# [Your goal]
Please reproduce all entries word for word and omit their pictures.

# [Saved data entries]
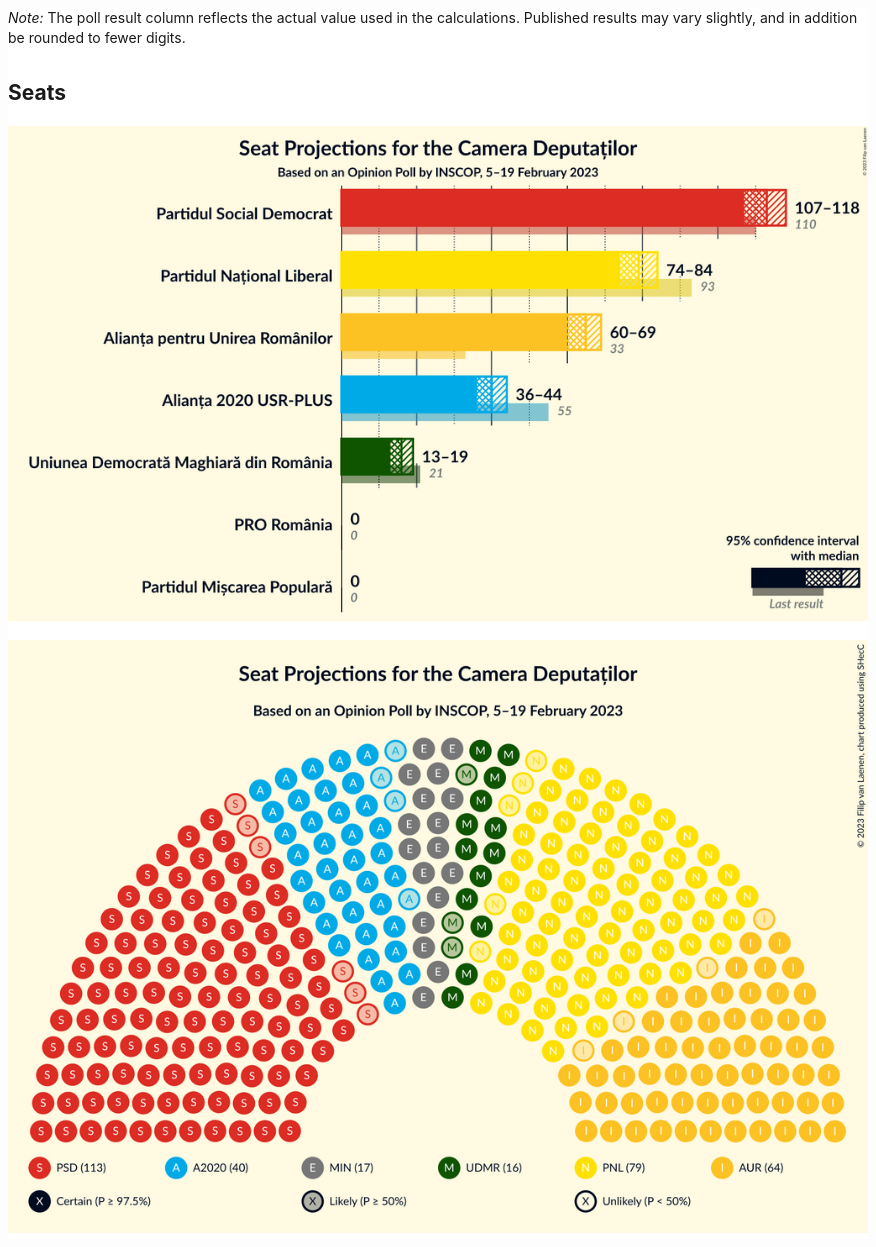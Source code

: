 *Note:* The poll result column reflects the actual value used in the calculations. Published results may vary slightly, and in addition be rounded to fewer digits.

## Seats

![Graph with seats not yet produced](2023-02-19-INSCOP-seats.png "Seats")

![Graph with seating plan not yet produced](2023-02-19-INSCOP-seating-plan.png "Seating Plan")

# [Result of this exercise]
Source code

: *Note:* The poll result column reflects the actual value used in the calculations. Published results may vary slightly, and in addition be rounded to fewer digits.

## Seats

![Graph with seats not yet produced](2023-02-19-INSCOP-seats.png "Seats")

![Graph with seating plan not yet produced](2023-02-19-INSCOP-seating-plan.png "Seating Plan")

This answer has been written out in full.